WORK INSTRUCTIONS. Go to the line below containing "del dominio: S-1-5-21-3750359090-2939318659-876128439" and print exactly from there through the line containing "en sesiones SMB)", both included. Print nothing else.

(Source records)
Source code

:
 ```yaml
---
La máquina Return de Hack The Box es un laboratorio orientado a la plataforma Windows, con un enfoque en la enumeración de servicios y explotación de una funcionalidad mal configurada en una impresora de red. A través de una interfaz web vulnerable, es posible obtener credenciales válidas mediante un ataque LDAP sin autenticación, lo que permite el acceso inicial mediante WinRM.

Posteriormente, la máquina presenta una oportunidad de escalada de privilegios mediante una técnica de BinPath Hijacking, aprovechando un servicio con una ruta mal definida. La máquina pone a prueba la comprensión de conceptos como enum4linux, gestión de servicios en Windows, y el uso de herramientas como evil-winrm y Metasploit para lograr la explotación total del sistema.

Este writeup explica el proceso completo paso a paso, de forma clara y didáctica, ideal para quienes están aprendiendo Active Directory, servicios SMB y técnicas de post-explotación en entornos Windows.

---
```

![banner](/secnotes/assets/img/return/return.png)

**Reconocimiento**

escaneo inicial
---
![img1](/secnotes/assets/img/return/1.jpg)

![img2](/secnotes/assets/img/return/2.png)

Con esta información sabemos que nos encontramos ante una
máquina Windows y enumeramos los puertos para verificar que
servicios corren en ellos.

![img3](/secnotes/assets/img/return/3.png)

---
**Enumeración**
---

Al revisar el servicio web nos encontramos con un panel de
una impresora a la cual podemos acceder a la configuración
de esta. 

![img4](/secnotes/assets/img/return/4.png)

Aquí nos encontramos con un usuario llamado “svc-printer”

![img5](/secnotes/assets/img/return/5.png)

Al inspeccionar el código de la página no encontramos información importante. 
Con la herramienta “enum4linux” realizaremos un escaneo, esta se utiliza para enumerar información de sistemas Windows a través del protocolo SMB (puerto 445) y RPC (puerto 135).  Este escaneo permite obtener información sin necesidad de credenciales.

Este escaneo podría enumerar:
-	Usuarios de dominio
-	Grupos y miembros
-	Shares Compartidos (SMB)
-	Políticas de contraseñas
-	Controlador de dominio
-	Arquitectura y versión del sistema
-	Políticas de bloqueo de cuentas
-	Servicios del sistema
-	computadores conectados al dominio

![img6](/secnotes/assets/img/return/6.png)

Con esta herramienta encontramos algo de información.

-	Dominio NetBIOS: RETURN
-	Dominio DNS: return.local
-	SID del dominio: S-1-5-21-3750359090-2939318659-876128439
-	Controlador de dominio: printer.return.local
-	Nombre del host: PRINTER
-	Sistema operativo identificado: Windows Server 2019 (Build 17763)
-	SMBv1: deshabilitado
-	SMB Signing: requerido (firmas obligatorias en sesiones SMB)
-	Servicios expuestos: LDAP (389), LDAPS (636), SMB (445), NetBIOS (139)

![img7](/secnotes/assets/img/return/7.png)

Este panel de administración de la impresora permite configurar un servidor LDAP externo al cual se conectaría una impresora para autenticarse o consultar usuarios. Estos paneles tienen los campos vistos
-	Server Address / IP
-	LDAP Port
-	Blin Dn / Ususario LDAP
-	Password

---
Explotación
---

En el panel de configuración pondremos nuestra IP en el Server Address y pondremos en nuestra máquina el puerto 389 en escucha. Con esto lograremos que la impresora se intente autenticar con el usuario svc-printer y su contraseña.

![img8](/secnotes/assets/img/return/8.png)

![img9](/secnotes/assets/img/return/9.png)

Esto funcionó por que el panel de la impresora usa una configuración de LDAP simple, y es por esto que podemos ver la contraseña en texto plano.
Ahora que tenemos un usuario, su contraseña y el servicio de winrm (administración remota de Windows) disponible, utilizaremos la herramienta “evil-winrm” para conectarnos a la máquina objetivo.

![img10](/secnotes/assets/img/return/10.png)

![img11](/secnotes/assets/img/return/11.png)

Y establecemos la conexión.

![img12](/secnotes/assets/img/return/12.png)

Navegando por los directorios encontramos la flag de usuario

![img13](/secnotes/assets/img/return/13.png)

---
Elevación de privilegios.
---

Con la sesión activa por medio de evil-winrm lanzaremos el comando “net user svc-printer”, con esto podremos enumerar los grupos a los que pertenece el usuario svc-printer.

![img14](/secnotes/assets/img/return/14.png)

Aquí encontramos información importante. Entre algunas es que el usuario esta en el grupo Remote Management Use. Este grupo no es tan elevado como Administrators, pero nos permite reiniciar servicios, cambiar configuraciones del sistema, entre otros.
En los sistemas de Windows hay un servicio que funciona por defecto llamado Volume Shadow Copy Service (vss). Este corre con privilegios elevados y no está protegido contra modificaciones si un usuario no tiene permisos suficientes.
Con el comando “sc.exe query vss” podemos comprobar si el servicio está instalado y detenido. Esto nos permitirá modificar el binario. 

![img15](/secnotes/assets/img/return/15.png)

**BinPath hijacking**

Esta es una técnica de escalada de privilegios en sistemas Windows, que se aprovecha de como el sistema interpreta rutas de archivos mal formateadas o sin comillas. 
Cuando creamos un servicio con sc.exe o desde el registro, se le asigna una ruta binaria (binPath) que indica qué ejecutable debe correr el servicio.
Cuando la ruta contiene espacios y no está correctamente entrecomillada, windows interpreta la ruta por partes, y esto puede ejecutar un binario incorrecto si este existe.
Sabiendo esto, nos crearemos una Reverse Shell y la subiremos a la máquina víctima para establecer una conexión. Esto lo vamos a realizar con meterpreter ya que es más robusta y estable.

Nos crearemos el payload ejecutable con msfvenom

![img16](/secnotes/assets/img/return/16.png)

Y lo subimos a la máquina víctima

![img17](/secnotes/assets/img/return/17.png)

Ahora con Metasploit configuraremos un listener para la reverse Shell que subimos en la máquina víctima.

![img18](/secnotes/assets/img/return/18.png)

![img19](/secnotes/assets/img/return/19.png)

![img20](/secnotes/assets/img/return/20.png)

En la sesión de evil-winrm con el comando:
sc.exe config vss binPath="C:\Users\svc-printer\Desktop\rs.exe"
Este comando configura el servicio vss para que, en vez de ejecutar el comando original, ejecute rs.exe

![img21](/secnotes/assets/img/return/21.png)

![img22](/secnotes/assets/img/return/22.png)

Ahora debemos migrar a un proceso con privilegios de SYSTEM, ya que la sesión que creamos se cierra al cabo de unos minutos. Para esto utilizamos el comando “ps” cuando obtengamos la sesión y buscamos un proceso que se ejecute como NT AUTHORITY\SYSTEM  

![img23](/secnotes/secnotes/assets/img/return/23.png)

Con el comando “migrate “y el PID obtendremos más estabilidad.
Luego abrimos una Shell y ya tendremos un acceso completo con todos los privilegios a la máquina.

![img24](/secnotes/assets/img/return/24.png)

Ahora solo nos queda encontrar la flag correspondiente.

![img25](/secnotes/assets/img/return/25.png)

TASK RESULT.
-	SID del dominio: S-1-5-21-3750359090-2939318659-876128439
-	Controlador de dominio: printer.return.local
-	Nombre del host: PRINTER
-	Sistema operativo identificado: Windows Server 2019 (Build 17763)
-	SMBv1: deshabilitado
-	SMB Signing: requerido (firmas obligatorias en sesiones SMB)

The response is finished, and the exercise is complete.